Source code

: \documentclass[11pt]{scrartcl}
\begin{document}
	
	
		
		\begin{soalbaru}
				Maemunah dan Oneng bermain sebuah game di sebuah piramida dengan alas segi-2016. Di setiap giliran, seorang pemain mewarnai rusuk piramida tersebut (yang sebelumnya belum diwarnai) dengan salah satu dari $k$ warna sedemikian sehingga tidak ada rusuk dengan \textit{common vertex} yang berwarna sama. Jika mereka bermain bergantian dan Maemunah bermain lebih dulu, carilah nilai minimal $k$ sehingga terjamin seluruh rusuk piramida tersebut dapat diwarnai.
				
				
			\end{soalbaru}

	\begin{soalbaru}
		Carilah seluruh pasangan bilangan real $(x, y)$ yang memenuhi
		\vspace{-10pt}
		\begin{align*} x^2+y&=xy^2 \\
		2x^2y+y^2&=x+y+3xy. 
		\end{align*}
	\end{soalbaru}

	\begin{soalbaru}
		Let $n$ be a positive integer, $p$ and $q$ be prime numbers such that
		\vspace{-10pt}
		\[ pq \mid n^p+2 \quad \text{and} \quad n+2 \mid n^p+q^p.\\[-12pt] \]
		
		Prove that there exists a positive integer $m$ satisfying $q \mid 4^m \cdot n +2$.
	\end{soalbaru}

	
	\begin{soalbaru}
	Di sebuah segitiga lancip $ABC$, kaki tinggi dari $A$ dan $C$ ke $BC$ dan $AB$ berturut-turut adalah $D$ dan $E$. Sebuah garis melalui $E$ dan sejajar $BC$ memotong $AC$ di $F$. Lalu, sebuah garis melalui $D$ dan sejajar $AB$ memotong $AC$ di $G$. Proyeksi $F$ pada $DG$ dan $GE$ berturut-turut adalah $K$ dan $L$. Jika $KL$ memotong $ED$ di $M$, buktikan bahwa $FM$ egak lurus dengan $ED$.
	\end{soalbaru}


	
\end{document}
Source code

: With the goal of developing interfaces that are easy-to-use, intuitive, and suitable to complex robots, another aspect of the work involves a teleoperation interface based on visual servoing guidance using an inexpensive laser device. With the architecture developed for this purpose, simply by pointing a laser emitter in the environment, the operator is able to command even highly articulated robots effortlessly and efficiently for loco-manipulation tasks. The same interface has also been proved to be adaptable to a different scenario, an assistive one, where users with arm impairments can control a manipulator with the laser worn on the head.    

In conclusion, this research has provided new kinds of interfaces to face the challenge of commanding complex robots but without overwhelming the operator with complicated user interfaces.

········

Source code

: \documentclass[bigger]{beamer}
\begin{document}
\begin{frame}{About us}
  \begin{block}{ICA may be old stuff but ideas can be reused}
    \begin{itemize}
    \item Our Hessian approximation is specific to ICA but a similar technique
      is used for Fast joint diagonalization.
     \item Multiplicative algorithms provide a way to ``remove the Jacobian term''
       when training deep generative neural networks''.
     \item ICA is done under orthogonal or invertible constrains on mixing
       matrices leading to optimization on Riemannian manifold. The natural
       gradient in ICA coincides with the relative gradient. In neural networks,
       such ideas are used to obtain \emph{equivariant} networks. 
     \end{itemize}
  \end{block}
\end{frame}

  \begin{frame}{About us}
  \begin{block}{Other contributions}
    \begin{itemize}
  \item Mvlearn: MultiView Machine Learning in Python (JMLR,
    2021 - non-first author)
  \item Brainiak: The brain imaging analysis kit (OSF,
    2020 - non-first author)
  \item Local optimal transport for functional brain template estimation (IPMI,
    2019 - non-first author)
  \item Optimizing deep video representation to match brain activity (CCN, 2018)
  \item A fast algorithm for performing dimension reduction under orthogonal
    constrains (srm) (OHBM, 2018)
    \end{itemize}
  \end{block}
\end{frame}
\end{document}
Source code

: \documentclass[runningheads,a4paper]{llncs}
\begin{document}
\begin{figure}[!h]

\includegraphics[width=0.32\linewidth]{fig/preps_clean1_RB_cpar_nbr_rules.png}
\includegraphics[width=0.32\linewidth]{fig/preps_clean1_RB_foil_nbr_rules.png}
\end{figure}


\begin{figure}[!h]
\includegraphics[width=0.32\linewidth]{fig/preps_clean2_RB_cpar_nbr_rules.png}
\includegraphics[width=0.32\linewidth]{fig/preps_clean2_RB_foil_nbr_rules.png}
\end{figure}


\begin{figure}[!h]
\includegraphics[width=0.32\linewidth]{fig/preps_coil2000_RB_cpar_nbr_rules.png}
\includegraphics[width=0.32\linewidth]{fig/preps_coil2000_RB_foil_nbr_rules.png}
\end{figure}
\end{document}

········

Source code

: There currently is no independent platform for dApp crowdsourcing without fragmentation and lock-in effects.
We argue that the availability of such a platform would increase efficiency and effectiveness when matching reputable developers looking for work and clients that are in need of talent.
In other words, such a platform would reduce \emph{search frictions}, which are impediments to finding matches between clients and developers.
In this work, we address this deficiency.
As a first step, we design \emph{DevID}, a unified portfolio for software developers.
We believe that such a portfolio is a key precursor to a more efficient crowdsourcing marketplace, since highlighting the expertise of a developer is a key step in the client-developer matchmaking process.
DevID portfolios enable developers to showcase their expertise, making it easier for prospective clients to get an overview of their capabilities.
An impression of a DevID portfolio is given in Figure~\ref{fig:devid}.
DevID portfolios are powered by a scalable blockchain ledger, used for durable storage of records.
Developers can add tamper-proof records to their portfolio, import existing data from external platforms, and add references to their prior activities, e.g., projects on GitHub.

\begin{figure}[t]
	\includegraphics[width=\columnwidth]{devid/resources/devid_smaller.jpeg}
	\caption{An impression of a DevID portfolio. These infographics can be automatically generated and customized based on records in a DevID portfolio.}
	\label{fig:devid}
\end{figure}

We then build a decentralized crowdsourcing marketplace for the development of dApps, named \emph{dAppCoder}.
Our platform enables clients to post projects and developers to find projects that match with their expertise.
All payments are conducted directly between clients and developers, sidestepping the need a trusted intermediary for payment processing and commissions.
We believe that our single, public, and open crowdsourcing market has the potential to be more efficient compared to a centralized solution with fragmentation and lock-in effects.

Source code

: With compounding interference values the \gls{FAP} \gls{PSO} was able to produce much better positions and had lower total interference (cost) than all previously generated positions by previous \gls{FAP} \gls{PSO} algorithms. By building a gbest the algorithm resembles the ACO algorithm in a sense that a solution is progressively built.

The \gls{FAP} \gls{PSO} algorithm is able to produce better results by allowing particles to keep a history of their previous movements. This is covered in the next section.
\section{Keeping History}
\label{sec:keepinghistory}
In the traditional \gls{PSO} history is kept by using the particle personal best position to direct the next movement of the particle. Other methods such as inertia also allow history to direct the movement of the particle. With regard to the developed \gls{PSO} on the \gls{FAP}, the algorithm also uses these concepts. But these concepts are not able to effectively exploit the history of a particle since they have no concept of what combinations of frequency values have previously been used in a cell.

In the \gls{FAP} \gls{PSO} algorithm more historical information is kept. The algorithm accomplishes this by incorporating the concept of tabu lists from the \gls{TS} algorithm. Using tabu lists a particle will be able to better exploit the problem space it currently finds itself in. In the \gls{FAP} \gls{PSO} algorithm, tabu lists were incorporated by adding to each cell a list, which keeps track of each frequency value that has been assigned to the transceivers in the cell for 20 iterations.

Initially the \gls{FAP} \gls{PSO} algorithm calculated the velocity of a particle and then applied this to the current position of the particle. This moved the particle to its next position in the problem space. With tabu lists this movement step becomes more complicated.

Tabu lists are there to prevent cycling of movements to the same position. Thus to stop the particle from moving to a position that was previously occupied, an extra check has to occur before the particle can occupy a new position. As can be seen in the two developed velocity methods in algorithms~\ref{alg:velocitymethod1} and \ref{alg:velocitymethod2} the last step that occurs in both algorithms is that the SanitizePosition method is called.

········

* [Task requirements] For the word "projects", find every line in the data that holds it and copy that line.

* [Exercise answer]
Developers can add tamper-proof records to their portfolio, import existing data from external platforms, and add references to their prior activities, e.g., projects on GitHub.
Our platform enables clients to post projects and developers to find projects that match with their expertise.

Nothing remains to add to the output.